Their playbook on each other is Republicans are all about God but have no heart and Democrats are all about heart but have no God. In a nutshell that kind of says it.

If we could just agree to the general truthiness (thank you, Stephen) of these three things, I really think that the IQ of any political party line argument would be greatly improved and almost tolerable:

  1. God and Founding Fathers:
    Our founding Fathers were men of God but they came out of the Enlightenment Era and most of the big hitters were Deists not Christians in the current denominational sense. Thomas Jefferson as many know created his own New Testament (now in the Smithsonian) by literally cutting and pasting pages to remove all miracle stories from the Gospels and preserving the moral lessons of Jesus. Deists believe in a creator and God but again not the construct of Jesus as God.
  2.  Assault Weapons and the Second Amendment:
    Our Founding Fathers did write the second amendment stating that “the right of the people to keep and bear arms shall not be infringed.” But I am pretty sure that they could not foresee or conceive of assault weapons. One modern assault weapon of today could have literally defeated an entire army of Colonials or British with enough ammunition.
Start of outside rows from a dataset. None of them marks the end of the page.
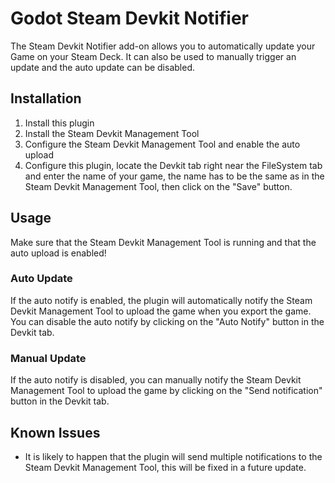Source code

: # Godot Steam Devkit Notifier
The Steam Devkit Notifier add-on allows you to automatically update your Game on your Steam Deck. It can also be used to manually trigger an update and the auto update can be disabled.

## Installation
1. Install this plugin
2. Install the Steam Devkit Management Tool
3. Configure the Steam Devkit Management Tool and enable the auto upload
4. Configure this plugin, locate the Devkit tab right near the FileSystem tab and enter the name of your game, the name has to be the same as in the Steam Devkit Management Tool, then click on the "Save" button.

## Usage
Make sure that the Steam Devkit Management Tool is running and that the auto upload is enabled!

### Auto Update
If the auto notify is enabled, the plugin will automatically notify the Steam Devkit Management Tool to upload the game when you export the game. You can disable the auto notify by clicking on the "Auto Notify" button in the Devkit tab.

### Manual Update
If the auto notify is disabled, you can manually notify the Steam Devkit Management Tool to upload the game by clicking on the "Send notification" button in the Devkit tab.

## Known Issues
- It is likely to happen that the plugin will send multiple notifications to the Steam Devkit Management Tool, this will be fixed in a future update.
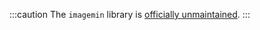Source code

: :::caution
The `imagemin` library is [officially unmaintained][imagemin is unmaintained].
:::

[`imagemin`]: https://github.com/imagemin/imagemin
[imagemin is unmaintained]: https://github.com/imagemin/imagemin/issues/385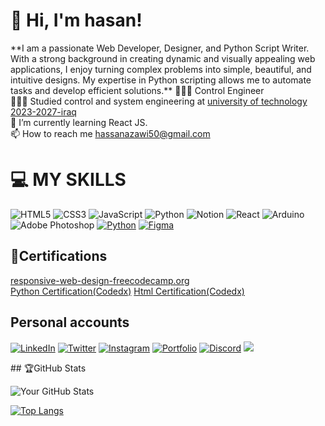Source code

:  <h1>👋 Hi, I'm hasan!</h1>
**I am a passionate Web Developer, Designer, and Python Script Writer. With a strong background in creating dynamic and visually appealing web applications, I enjoy turning complex problems into simple, beautiful, and intuitive designs. My expertise in Python scripting allows me to automate tasks and develop efficient solutions.**
👩🏻‍💻 Control Engineer<br/>
👩🏻‍🎓 Studied control and system engineering at <a href="https://cse.uotechnology.edu.iq/index.php/"target="_blank">university of technology 2023-2027-iraq</a><br/>
🌱 I’m currently learning React JS.<br/>
 📫 How to reach me <a href="mailto:hassanazawi50@gmail.com">hassanazawi50@gmail.com</a>


# 💻 MY SKILLS
![HTML5](https://img.shields.io/badge/html5-%23E34F26.svg?style=for-the-badge&logo=html5&logoColor=white)
![CSS3](https://img.shields.io/badge/css3-%231572B6.svg?style=for-the-badge&logo=css3&logoColor=white)
![JavaScript](https://img.shields.io/badge/javascript-%23323330.svg?style=for-the-badge&logo=javascript&logoColor=%23F7DF1E)
![Python](https://img.shields.io/badge/python-3670A0?style=for-the-badge&logo=python&logoColor=ffdd54)
![Notion](https://img.shields.io/badge/Notion-%23000000.svg?style=for-the-badge&logo=notion&logoColor=white)
![React](https://img.shields.io/badge/react-%2320232a.svg?style=for-the-badge&logo=react&logoColor=%2361DAFB)
![Arduino](https://img.shields.io/badge/-Arduino-00979D?style=for-the-badge&logo=Arduino&logoColor=white) ![Adobe Photoshop](https://img.shields.io/badge/adobephotoshop-%2331A8FF.svg?style=for-the-badge&logo=adobephotoshop&logoColor=white)
[![Python](https://img.shields.io/badge/Python-3776AB?style=for-the-badge&logo=python&logoColor=white)](https://www.python.org)
[![Figma](https://img.shields.io/badge/Figma-F24E1E?style=for-the-badge&logo=figma&logoColor=white)](https://www.figma.com)
## 📑Certifications
<a href="https://freecodecamp.org/certification/CjDQ/responsive-web-design">responsive-web-design-freecodecamp.org</a><br>
<a href="https://www.codedex.io/certificates/9df54245-b96c-4452-b8d7-042eacb0b179">Python Certification(Codedx)</a>
<a href="https://www.codedex.io/certificates/60daa509-5930-4ded-a694-375f840aa8e5">Html Certification(Codedx)</a>
## Personal accounts
[![LinkedIn](https://img.shields.io/badge/LinkedIn-0077B5?style=for-the-badge&logo=linkedin&logoColor=white)](https://www.linkedin.com/in/32aaa0226/)
[![Twitter](https://img.shields.io/badge/Twitter-1DA1F2?style=for-the-badge&logo=twitter&logoColor=white)](https://x.com/CjDQ__)
[![Instagram](https://img.shields.io/badge/Instagram-E4405F?style=for-the-badge&logo=instagram&logoColor=white)](https://www.instagram.com/hsn_fi0)
[![Portfolio](https://img.shields.io/badge/Portfolio-000?style=for-the-badge&logo=internet-explorer&logoColor=white)](https://hasan580.github.io/)
[![Discord](https://img.shields.io/badge/Discord-5865F2?style=for-the-badge&logo=discord&logoColor=white)](https://discord.gg/UYVnK2aF)
<a href="https://www.codedex.io/@Hassanf" target="_blank">
    <img src="https://img.shields.io/badge/CODEDEX-FF5733?style=for-the-badge&logo=codepen&logoColor=white"/>
  </a>
</p>
## 🏆GitHub Stats


![Your GitHub Stats](https://github-readme-stats.vercel.app/api?username=Hasan580&show_icons=true&theme=tokyonight&hide_border=true&count_private=true)

[![Top Langs](https://github-readme-stats.vercel.app/api/top-langs/?username=Hasan580&layout=compact&theme=tokyonight&hide_border=true)](https://github.com/anuraghazra/github-readme-stats)
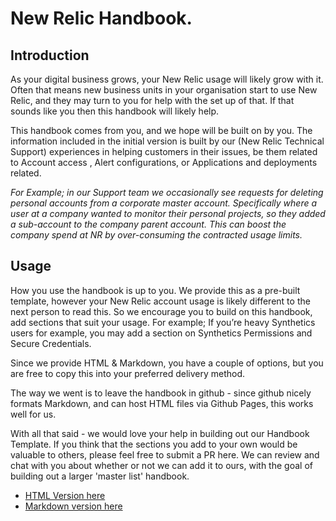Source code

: # New Relic Handbook.

## Introduction

As your digital business grows, your New Relic usage will likely grow with it. Often that means new business units in your organisation start to use New Relic, and they may turn to you for help with the set up of that. If that sounds like you then this handbook will likely help.

This handbook comes from you, and we hope will be built on by you. The information included in the initial version is built by our (New Relic Technical Support) experiences in helping customers in their issues, be them related to Account access , Alert configurations, or Applications and deployments related. 

_For Example; in our Support team we occasionally see requests for deleting personal accounts from a corporate master account. Specifically where a user at a company wanted to monitor their personal projects, so they added a sub-account to the company parent account. This can boost the company spend at NR by over-consuming the contracted usage limits._

## Usage
How you use the handbook is up to you. We provide this as a pre-built template, however your New Relic account usage is likely different to the next person to read this. So we encourage you to build on this handbook, add sections that suit your usage. 
For example; If you’re heavy Synthetics users for example, you may add a section on Synthetics Permissions and Secure Credentials.

Since we provide HTML & Markdown, you have a couple of options, but you are free to copy this into your preferred delivery method.

The way we went is to leave the handbook in github - since github nicely formats Markdown, and can host HTML files via Github Pages, this works well for us.

With all that said - we would love your help in building out our Handbook Template. If you think that the sections you add to your own would be valuable to others, please feel free to submit a PR here. We can review and chat with you about whether or not we can add it to ours, with the goal of building out a larger 'master list' handbook.

* [HTML Version here](https://github.com/newrelic/nr-handbook/tree/master/HTML)
* [Markdown version here](https://github.com/newrelic/nr-handbook/tree/master/MD)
Muskets of that era were considered accurate from only 150 yards and could produce four rounds a minute max if the soldier was very well trained as it took twelve different steps to reload and fire. So…a hundred rounds a minute with armor piercing ammunition and Kevlar vests for any citizen …enough already, I am reasonably confident that this was not their intent.
  3. Medicare and Medicaid:
    The Democratic authors of Medicaid and Medicare wrote that bill in the 1960’s when the life expectancy was 67 years of age. Today it hovers at 85 years. They could not have predicted that any more than George Washington could have predicted that a 22 year-old could walk into a movie theater with more instant assault firepower than his entire army. We will have to adjust expectations and structure of Medicare and Medicaid, everyone knows that. It is a “duh.” The question is how fairly and intelligently we will discuss and then foster those changes. The National Debt is terrifying but so is “Atlas Shrugged” as a primer on domestic policy.

So, again, do we live in a political sewer? Why, as a matter of fact, yes, we do. Is there any cause for optimism that we will wake up less polarized, less bought and paid for from Day One? No, there is not. When the Supreme Court says corporations have the legal – political rights of people, and can spend unlimited amounts to elect their guys is there any reason to think we are going to be more functional as a democracy? Nope, don’t think so.

But…despite all this, is it too much to ask the American populace to remember back just four years?

Four years?

Four years is not forever. If Americans can’t remember just that far back not only is it terrifying but it’s also a postcard from Goebbels with a “thinking of you” handwritten note on the back.
Hey U.S., I want my “A” back.

4 thoughts on “The United States of Amnesia

  1. Don’t you love it when someone agrees with you 100%? I think this needs to get out to a broader audience, Val. Know any editors??